JP2905377B2 - Method of joining billets in hot rolling - Google Patents

Description

DETAILED DESCRIPTION OF THE INVENTION

[0001]

BACKGROUND OF THE INVENTION 1. Field of the Invention The present invention relates to a method of joining steel slabs in hot rolling, and more particularly to a joining method capable of obtaining a good joining state in the sheet width direction even when wide steel slabs are to be joined. It is about the method.

[0002]

2. Description of the Related Art Conventionally, in the hot rolling of steel slabs, since the steel slabs extracted from a heating furnace have been rolled one by one, various troubles described below have occurred particularly in a finish rolling process. . a) Poor biting of the billet tip. b) Narrowing down the rear end of the billet. c) Trouble running on the runout table at the end of the billet. d) Dimensional defects at the front and rear ends of the billet.

[0003] As a solution to the above problem, a leading steel slab (hereinafter, referred to as a "heading") is provided on an inlet side conveyance line of a hot finishing mill.
The leading end of a preceding slab) and the leading end of a slab to be conveyed subsequently (hereinafter referred to as a succeeding slab) are sequentially joined and then subjected to finish rolling, whereby the slab is continuously heated. A method of hot rolling has been proposed, and accordingly, various methods of joining billets have been developed.

[0004] Among them, as a method for completing the bonding in a relatively short time, there is an induction heating pressure welding method disclosed in Japanese Patent Application Laid-Open No. 60-244401. In this method, a rear end of a preceding steel slab and a front end of a succeeding steel slab are induction-heated using a solenoid type coil as a heating means, and then joined by pressing both ends.

[0005]

However, since the above-mentioned method is a method in which a steel piece to be joined is inserted into an electromagnetic induction coil and heated, a steel piece wider than the inner diameter of the coil is used. There was a problem that heating and joining could not be performed. In order to avoid the problem, if a coil having an inner diameter larger than the maximum width steel slab to be joined is prepared, the magnetic flux generated in the coil when joining the narrow width slab is reduced. Since the portion does not contribute to the heating of the billet, there is a problem that the heating efficiency is lower than the input power.
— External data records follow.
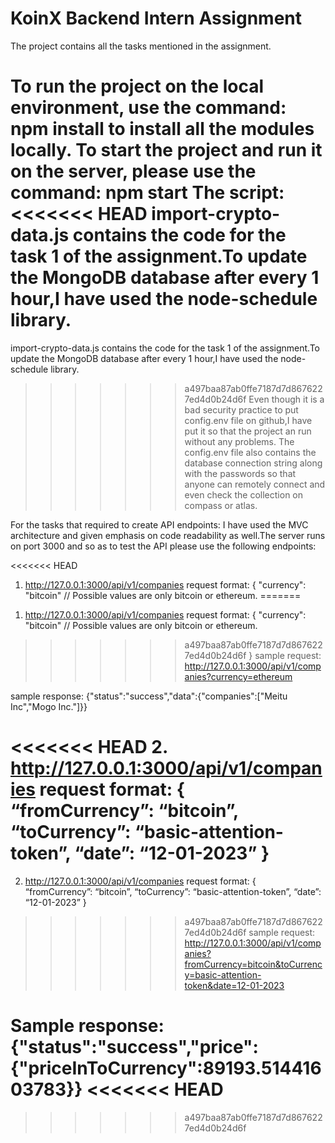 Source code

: # KoinX Backend Intern Assignment

The project contains all the tasks mentioned in the assignment.

To run the project on the local environment,
use the command:
npm install
to install all the modules locally. To start the project and run it on the server, please use the command:
npm start
The script:
<<<<<<< HEAD
import-crypto-data.js contains the code for the task 1 of the assignment.To update the MongoDB database after every 1 hour,I have used the node-schedule library.
=======
import-crypto-data.js contains the code for the task 1 of the assignment.To update the MongoDB  database after every 1 hour,I have used the node-schedule library.
>>>>>>> a497baa87ab0ffe7187d7d8676227ed4d0b24d6f
Even though it is a bad security practice to put config.env file on github,I have put it so that the project an run without any problems.
The config.env file also contains the database connection string along with the passwords so that anyone can remotely connect and even check the collection on compass or atlas.

For the tasks that required to create API endpoints:
I have used the MVC architecture and given emphasis on code readability as well.The server runs on port 3000 and so as to test the API please use the following endpoints:

<<<<<<< HEAD
1. http://127.0.0.1:3000/api/v1/companies
   request format:
   {
   "currency": "bitcoin" // Possible values are only bitcoin or ethereum.
=======

1) http://127.0.0.1:3000/api/v1/companies
   request format:
   {
	    "currency": "bitcoin" // Possible values are only bitcoin or ethereum.
>>>>>>> a497baa87ab0ffe7187d7d8676227ed4d0b24d6f
   }
   sample request:
   http://127.0.0.1:3000/api/v1/companies?currency=ethereum

   sample response:
   {"status":"success","data":{"companies":["Meitu Inc","Mogo Inc."]}}

<<<<<<< HEAD
2. http://127.0.0.1:3000/api/v1/companies
   request format:
   {
   “fromCurrency”: “bitcoin”,
   “toCurrency”: “basic-attention-token”,
   “date”: “12-01-2023”
   }
=======
2) http://127.0.0.1:3000/api/v1/companies
     request format:
     {
	    “fromCurrency”: “bitcoin”,
	    “toCurrency”: “basic-attention-token”,
	    “date”: “12-01-2023”
     }
>>>>>>> a497baa87ab0ffe7187d7d8676227ed4d0b24d6f
   sample request:
   http://127.0.0.1:3000/api/v1/companies?fromCurrency=bitcoin&toCurrency=basic-attention-token&date=12-01-2023

   Sample response:
   {"status":"success","price":{"priceInToCurrency":89193.51441603783}}
<<<<<<< HEAD
=======

   
  
>>>>>>> a497baa87ab0ffe7187d7d8676227ed4d0b24d6f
The present invention advantageously solves the above-mentioned problem, and proposes a method of joining steel slabs in hot rolling that can efficiently and quickly join even wide-width slabs. The purpose is to:

[0007]

SUMMARY OF THE INVENTION The present invention relates to a rear end portion of a preceding billet conveyed in advance at the entrance side of a hot rolling facility, and a succeeding billet conveyed subsequently to the preceding billet. The leading end of the preceding slab and the leading end of the succeeding slab were applied with an alternating magnetic field penetrating in the thickness direction of the slab to induce heating at both ends. Thereafter, in a method of butt joining by pressing at least from one side to the other, a plurality of magnetic pole pairs of the induction heating coil for applying an alternating magnetic field across the end of the steel piece to be joined are arranged in the width direction of the steel piece. Te, and the gap between each pole pair, a method of joining the steel pieces in hot rolling, characterized by the following five times the penetration depth d ₀ represented by the following formula. Where d ₀ = {ρ × 10 ⁷ / (μ ₀ × f)} ^1/2 / 2π where d ₀ : penetration depth (m) f: alternating magnetic field frequency (Hz) ρ: electric resistivity of steel slab ( Ω · m) μ ₀ : relative magnetic permeability of steel slab (-)

[0008]

The following is a description of how the method for joining billets of the present invention was developed. The present inventors have conducted research and development on a joining method that can easily, quickly, and reliably join the steel slab without wasting energy when joining the slab, and as a result, FIG. 1 shows a slab joint used in the present invention. As shown in the schematic view of the point, the rear end of the preceding steel slab 1a to be joined and the front end of the following steel slab 1b are several to
An alternating magnetic field penetrating in the thickness direction of the steel slab is applied to each end from an induction heating coil 2 having a pair of magnetic poles arranged with a gap of several tens of mm and sandwiching the steel slab in this area. After heating, it was found that joining by pressing at least one of the steel slabs 1a and 1b to the other was particularly effective. In FIG. 1, the induction heating coil 2 includes an iron core 3 sandwiching a steel slab, a conductor 4 wound around the iron core, and a power source 5 for applying electric power to the conductor 4.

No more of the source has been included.